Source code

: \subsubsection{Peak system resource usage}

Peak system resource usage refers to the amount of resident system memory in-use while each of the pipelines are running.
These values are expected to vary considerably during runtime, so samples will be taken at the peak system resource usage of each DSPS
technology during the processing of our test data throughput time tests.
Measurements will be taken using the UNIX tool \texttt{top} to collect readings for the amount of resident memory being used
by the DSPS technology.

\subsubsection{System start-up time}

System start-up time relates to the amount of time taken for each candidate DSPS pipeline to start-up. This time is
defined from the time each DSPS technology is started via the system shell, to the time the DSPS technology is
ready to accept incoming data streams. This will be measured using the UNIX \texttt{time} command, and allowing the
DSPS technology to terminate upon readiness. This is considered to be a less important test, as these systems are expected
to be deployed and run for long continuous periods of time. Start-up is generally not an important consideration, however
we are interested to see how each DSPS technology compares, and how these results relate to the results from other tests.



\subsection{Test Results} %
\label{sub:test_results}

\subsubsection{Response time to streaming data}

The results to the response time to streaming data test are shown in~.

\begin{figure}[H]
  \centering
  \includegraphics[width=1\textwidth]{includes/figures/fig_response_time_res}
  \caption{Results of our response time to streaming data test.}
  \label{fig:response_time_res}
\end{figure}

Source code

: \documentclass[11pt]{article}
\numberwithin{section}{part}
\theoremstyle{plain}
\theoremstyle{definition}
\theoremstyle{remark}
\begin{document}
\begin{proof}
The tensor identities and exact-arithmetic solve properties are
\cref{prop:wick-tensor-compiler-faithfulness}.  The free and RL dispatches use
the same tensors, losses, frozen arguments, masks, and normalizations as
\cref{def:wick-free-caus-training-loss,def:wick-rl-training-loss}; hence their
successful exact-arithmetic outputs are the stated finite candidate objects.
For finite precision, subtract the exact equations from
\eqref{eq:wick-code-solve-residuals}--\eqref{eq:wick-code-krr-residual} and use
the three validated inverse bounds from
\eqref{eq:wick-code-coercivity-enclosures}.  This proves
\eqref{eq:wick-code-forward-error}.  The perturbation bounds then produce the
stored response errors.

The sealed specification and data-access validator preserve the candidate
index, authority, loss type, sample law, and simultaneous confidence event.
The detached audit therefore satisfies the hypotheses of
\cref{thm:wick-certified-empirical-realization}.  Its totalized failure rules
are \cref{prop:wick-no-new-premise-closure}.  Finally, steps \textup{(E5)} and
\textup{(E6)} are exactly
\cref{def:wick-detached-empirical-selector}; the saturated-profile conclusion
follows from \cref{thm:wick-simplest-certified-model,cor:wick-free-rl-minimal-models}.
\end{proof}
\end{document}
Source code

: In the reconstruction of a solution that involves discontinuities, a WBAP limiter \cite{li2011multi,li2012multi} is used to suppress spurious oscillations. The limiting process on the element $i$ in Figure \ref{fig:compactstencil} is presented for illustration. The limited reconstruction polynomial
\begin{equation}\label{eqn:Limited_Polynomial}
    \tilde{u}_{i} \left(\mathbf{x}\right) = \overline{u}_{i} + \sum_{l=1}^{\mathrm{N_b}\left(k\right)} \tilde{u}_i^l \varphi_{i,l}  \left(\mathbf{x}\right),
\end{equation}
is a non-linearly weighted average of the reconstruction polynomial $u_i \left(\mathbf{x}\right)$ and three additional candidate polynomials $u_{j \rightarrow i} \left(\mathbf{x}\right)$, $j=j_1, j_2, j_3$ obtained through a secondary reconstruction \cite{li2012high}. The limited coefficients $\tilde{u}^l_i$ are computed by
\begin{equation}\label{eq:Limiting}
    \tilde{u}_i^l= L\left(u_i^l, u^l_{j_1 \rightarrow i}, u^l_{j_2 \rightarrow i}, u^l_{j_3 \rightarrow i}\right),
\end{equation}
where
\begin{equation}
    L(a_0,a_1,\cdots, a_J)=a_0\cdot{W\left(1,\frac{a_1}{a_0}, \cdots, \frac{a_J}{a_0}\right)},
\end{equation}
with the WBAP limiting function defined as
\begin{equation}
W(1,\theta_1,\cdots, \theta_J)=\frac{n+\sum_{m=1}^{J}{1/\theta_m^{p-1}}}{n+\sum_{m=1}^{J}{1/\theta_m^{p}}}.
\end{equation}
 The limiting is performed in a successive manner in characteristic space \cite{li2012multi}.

------

◆ Problem details
In the listing above, find the line with "the saturated-profile conclusion" and set down that line and all after it exactly, through the final line.

◆ Response
\cref{def:wick-detached-empirical-selector}; the saturated-profile conclusion
follows from \cref{thm:wick-simplest-certified-model,cor:wick-free-rl-minimal-models}.
\end{proof}
\end{document}
Source code

: In the reconstruction of a solution that involves discontinuities, a WBAP limiter \cite{li2011multi,li2012multi} is used to suppress spurious oscillations. The limiting process on the element $i$ in Figure \ref{fig:compactstencil} is presented for illustration. The limited reconstruction polynomial
\begin{equation}\label{eqn:Limited_Polynomial}
    \tilde{u}_{i} \left(\mathbf{x}\right) = \overline{u}_{i} + \sum_{l=1}^{\mathrm{N_b}\left(k\right)} \tilde{u}_i^l \varphi_{i,l}  \left(\mathbf{x}\right),
\end{equation}
is a non-linearly weighted average of the reconstruction polynomial $u_i \left(\mathbf{x}\right)$ and three additional candidate polynomials $u_{j \rightarrow i} \left(\mathbf{x}\right)$, $j=j_1, j_2, j_3$ obtained through a secondary reconstruction \cite{li2012high}. The limited coefficients $\tilde{u}^l_i$ are computed by
\begin{equation}\label{eq:Limiting}
    \tilde{u}_i^l= L\left(u_i^l, u^l_{j_1 \rightarrow i}, u^l_{j_2 \rightarrow i}, u^l_{j_3 \rightarrow i}\right),
\end{equation}
where
\begin{equation}
    L(a_0,a_1,\cdots, a_J)=a_0\cdot{W\left(1,\frac{a_1}{a_0}, \cdots, \frac{a_J}{a_0}\right)},
\end{equation}
with the WBAP limiting function defined as
\begin{equation}
W(1,\theta_1,\cdots, \theta_J)=\frac{n+\sum_{m=1}^{J}{1/\theta_m^{p-1}}}{n+\sum_{m=1}^{J}{1/\theta_m^{p}}}.
\end{equation}
 The limiting is performed in a successive manner in characteristic space \cite{li2012multi}.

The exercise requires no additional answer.